FIG. 9.

Model for the CD5-induced signaling pathway, which is mediated by PI 3-kinase and Vav, resulting in the activation of Rac1. (I) Upon engagement of the TCR by ligand, the tyrosine residues in the cytoplasmic domain of the CD5 receptor are phosphorylated by the protein tyrosine kinase p56^lck, as are the tyrosine residues in the ζ chains of the TCR-CD3 complex. p56^lck associates with the CD5 receptor and becomes fully activated through autophosphorylation. (II) The SH2 domains of the p85 subunit of PI 3-kinase bind to the phosphotyrosine residues of the CD5 receptor. Vav associates with the p85 subunit of PI 3-kinase, which serves to recruit Vav to the complex. Upon ligation of the CD5 receptor, PI 3-kinase is phosphorylated on tyrosine residues by a protein tyrosine kinase, most probably p56^lck, which activates the lipid kinase activity of the p110 subunit.

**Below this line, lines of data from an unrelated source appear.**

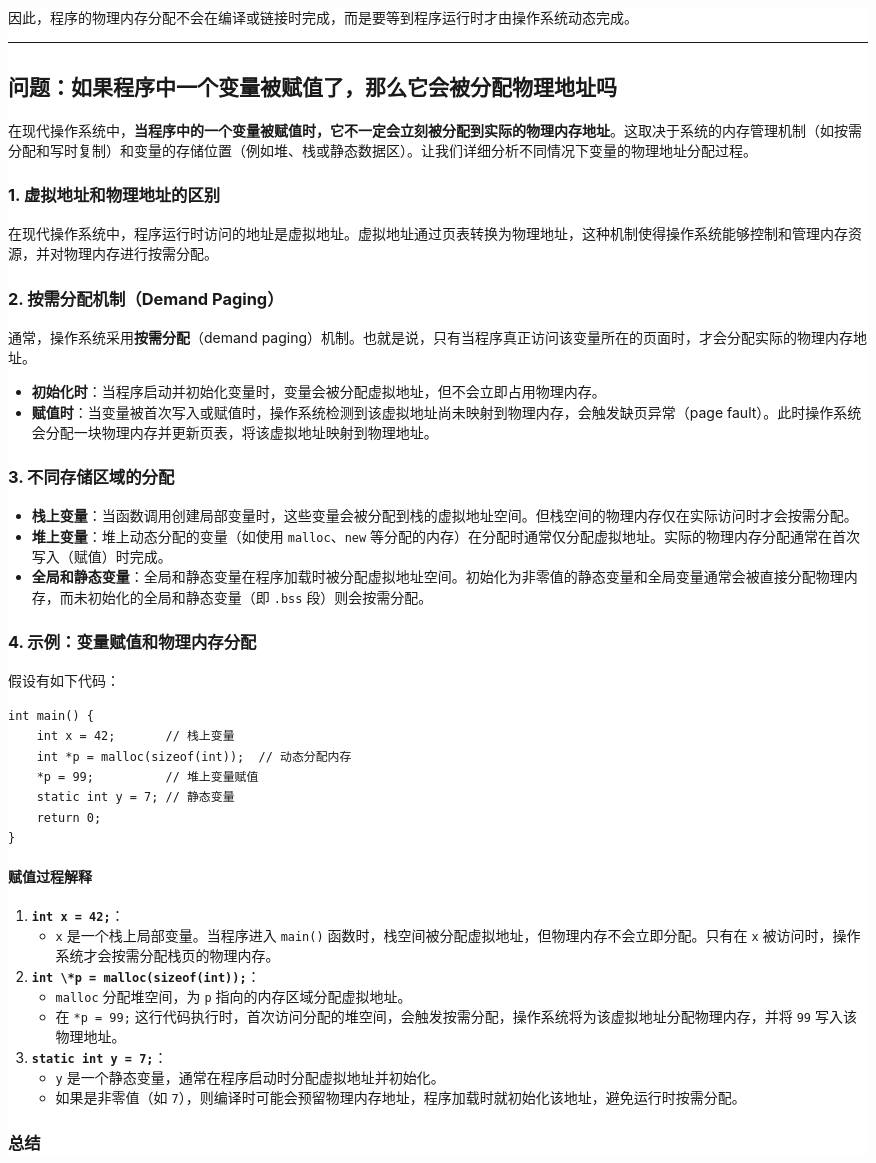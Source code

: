 因此，程序的物理内存分配不会在编译或链接时完成，而是要等到程序运行时才由操作系统动态完成。

------

## 问题：如果程序中一个变量被赋值了，那么它会被分配物理地址吗

在现代操作系统中，**当程序中的一个变量被赋值时，它不一定会立刻被分配到实际的物理内存地址**。这取决于系统的内存管理机制（如按需分配和写时复制）和变量的存储位置（例如堆、栈或静态数据区）。让我们详细分析不同情况下变量的物理地址分配过程。

### 1. 虚拟地址和物理地址的区别

在现代操作系统中，程序运行时访问的地址是虚拟地址。虚拟地址通过页表转换为物理地址，这种机制使得操作系统能够控制和管理内存资源，并对物理内存进行按需分配。

### 2. 按需分配机制（Demand Paging）

通常，操作系统采用**按需分配**（demand paging）机制。也就是说，只有当程序真正访问该变量所在的页面时，才会分配实际的物理内存地址。

- **初始化时**：当程序启动并初始化变量时，变量会被分配虚拟地址，但不会立即占用物理内存。
- **赋值时**：当变量被首次写入或赋值时，操作系统检测到该虚拟地址尚未映射到物理内存，会触发缺页异常（page fault）。此时操作系统会分配一块物理内存并更新页表，将该虚拟地址映射到物理地址。

### 3. 不同存储区域的分配

- **栈上变量**：当函数调用创建局部变量时，这些变量会被分配到栈的虚拟地址空间。但栈空间的物理内存仅在实际访问时才会按需分配。
- **堆上变量**：堆上动态分配的变量（如使用 `malloc`、`new` 等分配的内存）在分配时通常仅分配虚拟地址。实际的物理内存分配通常在首次写入（赋值）时完成。
- **全局和静态变量**：全局和静态变量在程序加载时被分配虚拟地址空间。初始化为非零值的静态变量和全局变量通常会被直接分配物理内存，而未初始化的全局和静态变量（即 `.bss` 段）则会按需分配。

### 4. 示例：变量赋值和物理内存分配

假设有如下代码：

```
int main() {
    int x = 42;       // 栈上变量
    int *p = malloc(sizeof(int));  // 动态分配内存
    *p = 99;          // 堆上变量赋值
    static int y = 7; // 静态变量
    return 0;
}
```

#### 赋值过程解释

1. **`int x = 42;`**：
   - `x` 是一个栈上局部变量。当程序进入 `main()` 函数时，栈空间被分配虚拟地址，但物理内存不会立即分配。只有在 `x` 被访问时，操作系统才会按需分配栈页的物理内存。
2. **`int \*p = malloc(sizeof(int));`**：
   - `malloc` 分配堆空间，为 `p` 指向的内存区域分配虚拟地址。
   - 在 `*p = 99;` 这行代码执行时，首次访问分配的堆空间，会触发按需分配，操作系统将为该虚拟地址分配物理内存，并将 `99` 写入该物理地址。
3. **`static int y = 7;`**：
   - `y` 是一个静态变量，通常在程序启动时分配虚拟地址并初始化。
   - 如果是非零值（如 `7`），则编译时可能会预留物理内存地址，程序加载时就初始化该地址，避免运行时按需分配。

### 总结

The nucleotide exchange activity of Vav is preactivated through the phosphorylation of tyrosine residues, probably by p56^lck. (III) Upon binding of PI 3,4,5-P₃ (PIP₃) or another lipid product of PI 3-kinase to the PH domain of Vav, Vav becomes fully activated and will activate Rac1 through exchange of GDP for GTP.